▶ Assignment
Only the images are to be dropped; the records themselves must be repeated exactly.

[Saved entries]
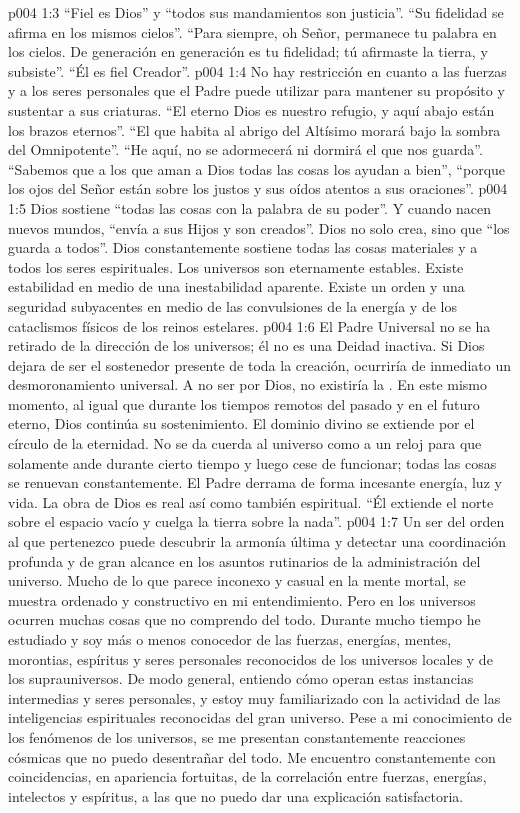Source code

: \vs p004 1:3 “Fiel es Dios” y “todos sus mandamientos son justicia”. “Su fidelidad se afirma en los mismos cielos”. “Para siempre, oh Señor, permanece tu palabra en los cielos. De generación en generación es tu fidelidad; tú afirmaste la tierra, y subsiste”. “Él es fiel Creador”.
\vs p004 1:4 No hay restricción en cuanto a las fuerzas y a los seres personales que el Padre puede utilizar para mantener su propósito y sustentar a sus criaturas. “El eterno Dios es nuestro refugio, y aquí abajo están los brazos eternos”. “El que habita al abrigo del Altísimo morará bajo la sombra del Omnipotente”. “He aquí, no se adormecerá ni dormirá el que nos guarda”. “Sabemos que a los que aman a Dios todas las cosas los ayudan a bien”, “porque los ojos del Señor están sobre los justos y sus oídos atentos a sus oraciones”.
\vs p004 1:5 Dios sostiene “todas las cosas con la palabra de su poder”. Y cuando nacen nuevos mundos, “envía a sus Hijos y son creados”. Dios no solo crea, sino que “los guarda a todos”. Dios constantemente sostiene todas las cosas materiales y a todos los seres espirituales. Los universos son eternamente estables. Existe estabilidad en medio de una inestabilidad aparente. Existe un orden y una seguridad subyacentes en medio de las convulsiones de la energía y de los cataclismos físicos de los reinos estelares.
\vs p004 1:6 El Padre Universal no se ha retirado de la dirección de los universos; él no es una Deidad inactiva. Si Dios dejara de ser el sostenedor presente de toda la creación, ocurriría de inmediato un desmoronamiento universal. A no ser por Dios, no existiría la . En este mismo momento, al igual que durante los tiempos remotos del pasado y en el futuro eterno, Dios continúa su sostenimiento. El dominio divino se extiende por el círculo de la eternidad. No se da cuerda al universo como a un reloj para que solamente ande durante cierto tiempo y luego cese de funcionar; todas las cosas se renuevan constantemente. El Padre derrama de forma incesante energía, luz y vida. La obra de Dios es real así como también espiritual. “Él extiende el norte sobre el espacio vacío y cuelga la tierra sobre la nada”.
\vs p004 1:7 \pc Un ser del orden al que pertenezco puede descubrir la armonía última y detectar una coordinación profunda y de gran alcance en los asuntos rutinarios de la administración del universo. Mucho de lo que parece inconexo y casual en la mente mortal, se muestra ordenado y constructivo en mi entendimiento. Pero en los universos ocurren muchas cosas que no comprendo del todo. Durante mucho tiempo he estudiado y soy más o menos conocedor de las fuerzas, energías, mentes, morontias, espíritus y seres personales reconocidos de los universos locales y de los suprauniversos. De modo general, entiendo cómo operan estas instancias intermedias y seres personales, y estoy muy familiarizado con la actividad de las inteligencias espirituales reconocidas del gran universo. Pese a mi conocimiento de los fenómenos de los universos, se me presentan constantemente reacciones cósmicas que no puedo desentrañar del todo. Me encuentro constantemente con coincidencias, en apariencia fortuitas, de la correlación entre fuerzas, energías, intelectos y espíritus, a las que no puedo dar una explicación satisfactoria.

▶ Answer section
Source code

: \vs p004 1:3 “Fiel es Dios” y “todos sus mandamientos son justicia”. “Su fidelidad se afirma en los mismos cielos”. “Para siempre, oh Señor, permanece tu palabra en los cielos. De generación en generación es tu fidelidad; tú afirmaste la tierra, y subsiste”. “Él es fiel Creador”.
\vs p004 1:4 No hay restricción en cuanto a las fuerzas y a los seres personales que el Padre puede utilizar para mantener su propósito y sustentar a sus criaturas. “El eterno Dios es nuestro refugio, y aquí abajo están los brazos eternos”. “El que habita al abrigo del Altísimo morará bajo la sombra del Omnipotente”. “He aquí, no se adormecerá ni dormirá el que nos guarda”. “Sabemos que a los que aman a Dios todas las cosas los ayudan a bien”, “porque los ojos del Señor están sobre los justos y sus oídos atentos a sus oraciones”.
\vs p004 1:5 Dios sostiene “todas las cosas con la palabra de su poder”. Y cuando nacen nuevos mundos, “envía a sus Hijos y son creados”. Dios no solo crea, sino que “los guarda a todos”. Dios constantemente sostiene todas las cosas materiales y a todos los seres espirituales. Los universos son eternamente estables. Existe estabilidad en medio de una inestabilidad aparente. Existe un orden y una seguridad subyacentes en medio de las convulsiones de la energía y de los cataclismos físicos de los reinos estelares.
\vs p004 1:6 El Padre Universal no se ha retirado de la dirección de los universos; él no es una Deidad inactiva. Si Dios dejara de ser el sostenedor presente de toda la creación, ocurriría de inmediato un desmoronamiento universal. A no ser por Dios, no existiría la . En este mismo momento, al igual que durante los tiempos remotos del pasado y en el futuro eterno, Dios continúa su sostenimiento. El dominio divino se extiende por el círculo de la eternidad. No se da cuerda al universo como a un reloj para que solamente ande durante cierto tiempo y luego cese de funcionar; todas las cosas se renuevan constantemente. El Padre derrama de forma incesante energía, luz y vida. La obra de Dios es real así como también espiritual. “Él extiende el norte sobre el espacio vacío y cuelga la tierra sobre la nada”.
\vs p004 1:7 \pc Un ser del orden al que pertenezco puede descubrir la armonía última y detectar una coordinación profunda y de gran alcance en los asuntos rutinarios de la administración del universo. Mucho de lo que parece inconexo y casual en la mente mortal, se muestra ordenado y constructivo en mi entendimiento. Pero en los universos ocurren muchas cosas que no comprendo del todo. Durante mucho tiempo he estudiado y soy más o menos conocedor de las fuerzas, energías, mentes, morontias, espíritus y seres personales reconocidos de los universos locales y de los suprauniversos. De modo general, entiendo cómo operan estas instancias intermedias y seres personales, y estoy muy familiarizado con la actividad de las inteligencias espirituales reconocidas del gran universo. Pese a mi conocimiento de los fenómenos de los universos, se me presentan constantemente reacciones cósmicas que no puedo desentrañar del todo. Me encuentro constantemente con coincidencias, en apariencia fortuitas, de la correlación entre fuerzas, energías, intelectos y espíritus, a las que no puedo dar una explicación satisfactoria.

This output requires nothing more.